Teletubbies: Ultimate Censorers

Chapter 12: Whistlin' Dipsy

The Luxor Hotel & Casino was like the home of Criss Angel. His suite was one of the biggest in the hotel. It also had a nice Egyptian theme. Criss Angel was world-famous for his incredible illusions and stunts. But cheating death was…just not natural. In all means, cheating death even once was one of the greatest tricks ever, in other words, a Mindfreak! Anyway, it was 10:00 P.M. in Las Vegas, the Luxor's location. The Telebubbies, Spongebob, and the Barney team arrived just in front of the pyramid-shaped inn. "So…Las Vegas, huh?" muttered Tinky Winky.

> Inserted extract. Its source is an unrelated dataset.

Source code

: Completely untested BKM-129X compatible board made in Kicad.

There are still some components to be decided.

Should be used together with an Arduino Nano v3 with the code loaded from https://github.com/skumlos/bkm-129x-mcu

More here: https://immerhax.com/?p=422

"You're not going to be gambling on anything," commanded Po.

"Besides, we'll have enough fun riding in my new corvette!" Po shouted like he was the happiest person on Earth.

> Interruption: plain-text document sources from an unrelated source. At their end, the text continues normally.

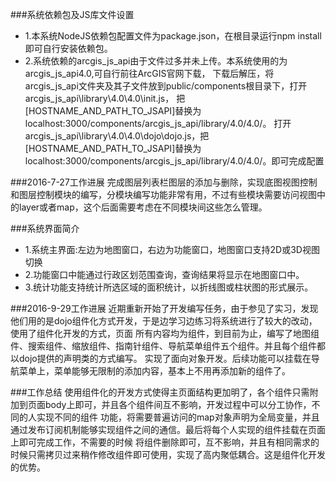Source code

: ###系统依赖包及JS库文件设置
* 1.本系统NodeJS依赖包配置文件为package.json，在根目录运行npm install即可自行安装依赖包。
* 2.系统依赖的arcgis_js_api由于文件过多并未上传。本系统使用的为arcgis_js_api4.0,可自行前往ArcGIS官网下载，
    下载后解压，将arcgis_js_api文件夹及其子文件放到public/components根目录下，打开arcgis_js_api\library\4.0\4.0\init.js，
    把[HOSTNAME_AND_PATH_TO_JSAPI]替换为localhost:3000/components/arcgis_js_api/library/4.0/4.0/。
    打开arcgis_js_api\library\4.0\4.0\dojo\dojo.js，把[HOSTNAME_AND_PATH_TO_JSAPI]替换为localhost:3000/components/arcgis_js_api/library/4.0/4.0/。即可完成配置
    
###2016-7-27工作进展
完成图层列表栏图层的添加与删除，实现底图视图控制和图层控制模块的编写，分模块编写功能非常有用，不过有些模块需要访问视图中的layer或者map，这个后面需要考虑在不同模块间这些怎么管理。

###系统界面简介
* 1.系统主界面:左边为地图窗口，右边为功能窗口，地图窗口支持2D或3D视图切换
* 2.功能窗口中能通过行政区划范围查询，查询结果将显示在地图窗口中。
* 3.统计功能支持统计所选区域的面积统计，以折线图或柱状图的形式展示。
   
###2016-9-29工作进展
近期重新开始了开发编写任务，由于参见了实习，发现他们用的是dojo组件化方式开发，于是边学习边练习将系统进行了较大的改动，使用了组件化开发的方式，页面
所有内容均为组件，到目前为止，编写了地图组件、搜索组件、缩放组件、指南针组件、导航菜单组件五个组件。并且每个组件都以dojo提供的声明类的方式编写。
实现了面向对象开发。后续功能可以挂载在导航菜单上，菜单能够无限制的添加内容，基本上不用再添加新的组件了。

###工作总结
使用组件化的开发方式使得主页面结构更加明了，各个组件只需附加到页面body上即可，并且各个组件间互不影响，开发过程中可以分工协作，不同的人实现不同的组件
功能，将需要普遍访问的map对象声明为全局变量，并且通过发布订阅机制能够实现组件之间的通信。最后将每个人实现的组件挂载在页面上即可完成工作，不需要的时候
将组件删除即可，互不影响，并且有相同需求的时候只需拷贝过来稍作修改组件即可使用，实现了高内聚低耦合。这是组件化开发的优势。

"Don't rub it in," whispered Tinky.

They climbed into the expensive car, and Po took the wheel. He took out his keychain, and started the car. "It's like we've released a panther," he growled.

"Or an expensive corvette with great mileage," said Tinky.

"Excuse me, you're interrupting my simile," complained Po.

"Ha! Similes are for squares…like pants! That's why I don't wear any!" said Tinky.

"You're in a suit! It's all clothing!" revealed Po.

They stopped arguing, and headed towards the street. "It sure is a nice night. The sky is cloudless; the neon illuminates the road, a day for a perfect…HOLY COW! A HIJACKER!!!" shouted Lala!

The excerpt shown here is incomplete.